[Data records]
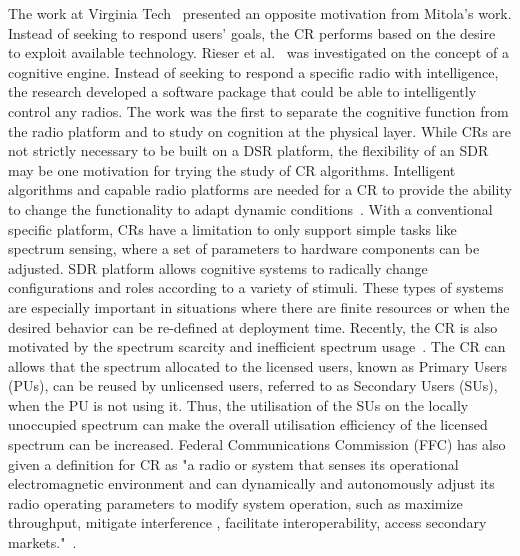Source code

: The work at Virginia Tech~\cite{MacKenzie2009} presented an opposite motivation from Mitola’s work. Instead of seeking to respond users’ goals, the CR performs based on the desire
to exploit available technology. Rieser et al.~\cite{Rieser2007,Rondeau2004} was investigated on the concept of a cognitive engine. Instead of seeking to respond a specific radio with intelligence, the research
developed a software package that could be able to intelligently control any radios. The work was the first to separate the cognitive function from the radio platform and to study on cognition at the physical layer.
While CRs are not strictly necessary to be built on a DSR platform, the flexibility of an SDR may be one motivation for trying the study of CR algorithms. 
Intelligent algorithms and capable radio platforms are needed for a CR to provide the ability to change the functionality to adapt dynamic conditions~\cite{MacKenzie2009}.
With a conventional specific platform, CRs have a limitation to only support simple tasks like spectrum sensing, where a set of parameters to hardware components can be adjusted. SDR platform allows cognitive systems to radically change configurations and roles according to a variety of stimuli. These types of systems are especially important in situations where there are finite resources or when the desired behavior can be re-defined at deployment time.
Recently, the CR is also motivated by the spectrum scarcity and inefficient spectrum usage~\cite{FCC2002,Ghasemi2008}. The CR can allows that the spectrum allocated to the licensed users, known as Primary Users (PUs), can be reused by unlicensed users, referred to as Secondary Users (SUs), when the PU is not using it. Thus, the utilisation of the SUs on the locally unoccupied spectrum can make the overall utilisation efficiency of the licensed spectrum can be increased. Federal Communications Commission (FFC) has also given a definition for CR as "a radio or system that senses its operational electromagnetic environment and can dynamically and autonomously adjust its radio operating parameters to modify system operation, such as maximize throughput, mitigate interference , facilitate interoperability, access secondary markets."~\cite{FCC2005}.

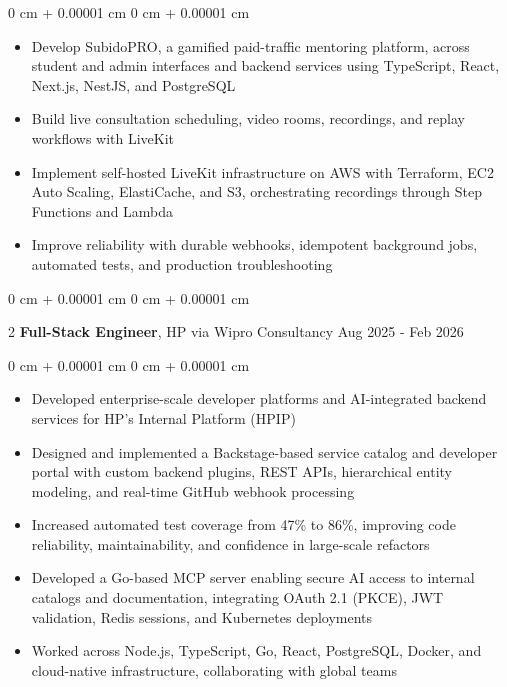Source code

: \documentclass[10pt, letterpaper]{article}
\newenvironment{highlights}{ \begin{itemize}[ topsep=0.10 cm, parsep=0.10 cm, partopsep=0pt,
itemsep=0pt, leftmargin=0 cm + 10pt ] }{ \end{itemize} } %
\newenvironment{onecolentry}{ \begin{adjustwidth}{ 0 cm + 0.00001 cm }{ 0 cm + 0.00001 cm }
}{ \end{adjustwidth} } %
\newenvironment{twocolentry}[2][]{ \onecolentry \def\secondColumn{#2} \setcolumnwidth{\fill, 4.5 cm}
\begin{paracol}{2} }{ \switchcolumn \raggedleft \secondColumn \end{paracol}
\endonecolentry } %
\begin{document}
	\vspace{0.10 cm}
	\begin{onecolentry}
		\begin{highlights}
			\item Develop SubidoPRO, a gamified paid-traffic mentoring platform, across student and admin interfaces and backend services using TypeScript, React, Next.js, NestJS, and PostgreSQL
			\item Build live consultation scheduling, video rooms, recordings, and replay workflows with LiveKit
			\item Implement self-hosted LiveKit infrastructure on AWS with Terraform, EC2 Auto Scaling, ElastiCache, and S3, orchestrating recordings through Step Functions and Lambda
			\item Improve reliability with durable webhooks, idempotent background jobs, automated tests, and production troubleshooting
		\end{highlights}
	\end{onecolentry}

	\vspace{0.2 cm}

	\begin{twocolentry}
		{ Aug 2025 - Feb 2026 } \textbf{Full-Stack Engineer}, HP via Wipro Consultancy
	\end{twocolentry}

	\vspace{0.10 cm}
	\begin{onecolentry}
		\begin{highlights}
			\item Developed enterprise-scale developer platforms and AI-integrated backend services for HP's Internal Platform (HPIP)
			\item Designed and implemented a Backstage-based service catalog and developer portal with custom backend plugins, REST APIs, hierarchical entity modeling, and real-time GitHub webhook processing
			\item Increased automated test coverage from 47\% to 86\%, improving code reliability, maintainability, and confidence in large-scale refactors
			\item Developed a Go-based MCP server enabling secure AI access to internal catalogs and documentation, integrating OAuth 2.1 (PKCE), JWT validation, Redis sessions, and Kubernetes deployments
			\item Worked across Node.js, TypeScript, Go, React, PostgreSQL, Docker, and cloud-native infrastructure, collaborating with global teams
		\end{highlights}
	\end{onecolentry}
\end{document}
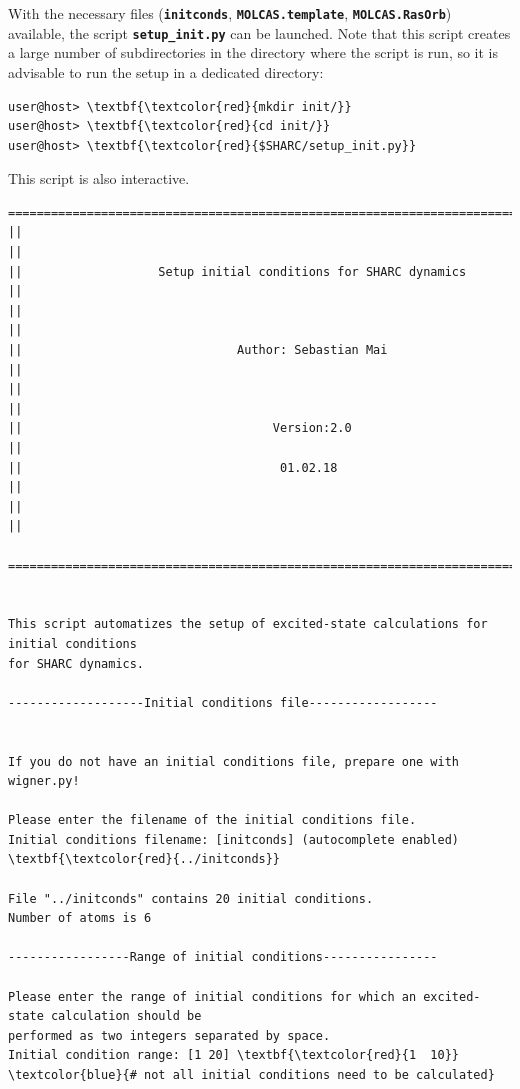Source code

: \documentclass[a4paper,11pt,DIV=15,openany]{scrbook}
\newcommand{\ttt}[1]{\textbf{\texttt{#1}}}
\begin{document}
With the necessary files (\ttt{initconds}, \ttt{MOLCAS.template}, \ttt{MOLCAS.RasOrb}) available, the script \ttt{setup\_init.py} can be launched.
Note that this script creates a large number of subdirectories in the directory where the script is run, so it is advisable to run the setup in a dedicated directory:
\begin{Verbatim}[commandchars=\\\{\}]
user@host> \textbf{\textcolor{red}{mkdir init/}}
user@host> \textbf{\textcolor{red}{cd init/}}
user@host> \textbf{\textcolor{red}{$SHARC/setup_init.py}}
\end{Verbatim}
This script is also interactive. 

\begin{oframed}
\footnotesize\begin{Verbatim}[commandchars=\\\{\}]
  ================================================================================
||                                                                                ||
||                   Setup initial conditions for SHARC dynamics                  ||
||                                                                                ||
||                              Author: Sebastian Mai                             ||
||                                                                                ||
||                                   Version:2.0                                  ||
||                                    01.02.18                                    ||
||                                                                                ||
  ================================================================================


This script automatizes the setup of excited-state calculations for initial conditions
for SHARC dynamics.

-------------------Initial conditions file------------------


If you do not have an initial conditions file, prepare one with wigner.py!

Please enter the filename of the initial conditions file.
Initial conditions filename: [initconds] (autocomplete enabled) \textbf{\textcolor{red}{../initconds}}

File "../initconds" contains 20 initial conditions.
Number of atoms is 6

-----------------Range of initial conditions----------------

Please enter the range of initial conditions for which an excited-state calculation should be 
performed as two integers separated by space.
Initial condition range: [1 20] \textbf{\textcolor{red}{1  10}}    \textcolor{blue}{# not all initial conditions need to be calculated}


\end{Verbatim}
\end{oframed}
\end{document}
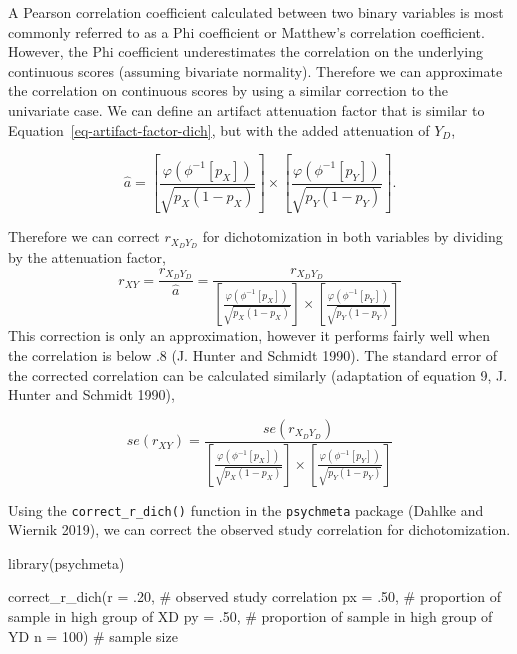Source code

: \documentclass[
  letterpaper,
  DIV=11,
  numbers=noendperiod]{scrreprt}
\newenvironment{Shaded}{}{}
\newcommand{\AttributeTok}[1]{\textcolor[rgb]{0.00,0.34,0.68}{#1}}
\newcommand{\CommentTok}[1]{\textcolor[rgb]{0.54,0.53,0.53}{#1}}
\newcommand{\DecValTok}[1]{\textcolor[rgb]{0.69,0.50,0.00}{#1}}
\newcommand{\FunctionTok}[1]{\textcolor[rgb]{0.39,0.29,0.61}{#1}}
\newcommand{\NormalTok}[1]{\textcolor[rgb]{0.12,0.11,0.11}{#1}}
\begin{document}
A Pearson correlation coefficient calculated between two binary
variables is most commonly referred to as a Phi coefficient or Matthew's
correlation coefficient. However, the Phi coefficient underestimates the
correlation on the underlying continuous scores (assuming bivariate
normality). Therefore we can approximate the correlation on continuous
scores by using a similar correction to the univariate case. We can
define an artifact attenuation factor that is similar to
Equation~\ref{eq-artifact-factor-dich}, but with the added attenuation
of \(Y_D\),

\[
\hat{a} =\left[\frac{\varphi\left(\phi^{-1}[p_X]\right)}{\sqrt{p_X(1-p_X)}}\right]\times\left[\frac{\varphi\left(\phi^{-1}[p_Y]\right)}{\sqrt{p_Y(1-p_Y)}}\right].
\]

Therefore we can correct \(r_{X_DY_D}\) for dichotomization in both
variables by dividing by the attenuation factor, \[
r_{XY} = \frac{r_{X_DY_D}}{\hat{a}}=\frac{r_{X_DY_D}}{\left[\frac{\varphi\left(\phi^{-1}[p_X]\right)}{\sqrt{p_X(1-p_X)}}\right]\times\left[\frac{\varphi\left(\phi^{-1}[p_Y]\right)}{\sqrt{p_Y(1-p_Y)}}\right]}
\] This correction is only an approximation, however it performs fairly
well when the correlation is below .8 (J. Hunter and Schmidt 1990). The
standard error of the corrected correlation can be calculated similarly
(adaptation of equation 9, J. Hunter and Schmidt 1990),

\[
se(r_{XY})=\frac{se(r_{X_DY_D})}{\left[\frac{\varphi\left(\phi^{-1}[p_X]\right)}{\sqrt{p_X(1-p_X)}}\right]\times\left[\frac{\varphi\left(\phi^{-1}[p_Y]\right)}{\sqrt{p_Y(1-p_Y)}}\right]}
\]

Using the \texttt{correct\_r\_dich()} function in the \texttt{psychmeta}
package (Dahlke and Wiernik 2019), we can correct the observed study
correlation for dichotomization.

\begin{Shaded}
\begin{Highlighting}[]
\FunctionTok{library}\NormalTok{(psychmeta)}

\FunctionTok{correct\_r\_dich}\NormalTok{(}\AttributeTok{r =}\NormalTok{ .}\DecValTok{20}\NormalTok{,  }\CommentTok{\# observed study correlation}
               \AttributeTok{px =}\NormalTok{ .}\DecValTok{50}\NormalTok{, }\CommentTok{\# proportion of sample in high group of XD}
               \AttributeTok{py =}\NormalTok{ .}\DecValTok{50}\NormalTok{, }\CommentTok{\# proportion of sample in high group of YD}
               \AttributeTok{n =} \DecValTok{100}\NormalTok{)  }\CommentTok{\# sample size}
\end{Highlighting}
\end{Shaded}
\end{document}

[Task requirements] This exercise asks for an exact copy of the lines from the first one in the data through the line that contains "to exploit available", pictures excluded.

[Exercise result]
Source code

: The work at Virginia Tech~\cite{MacKenzie2009} presented an opposite motivation from Mitola’s work. Instead of seeking to respond users’ goals, the CR performs based on the desire
to exploit available technology. Rieser et al.~\cite{Rieser2007,Rondeau2004} was investigated on the concept of a cognitive engine. Instead of seeking to respond a specific radio with intelligence, the research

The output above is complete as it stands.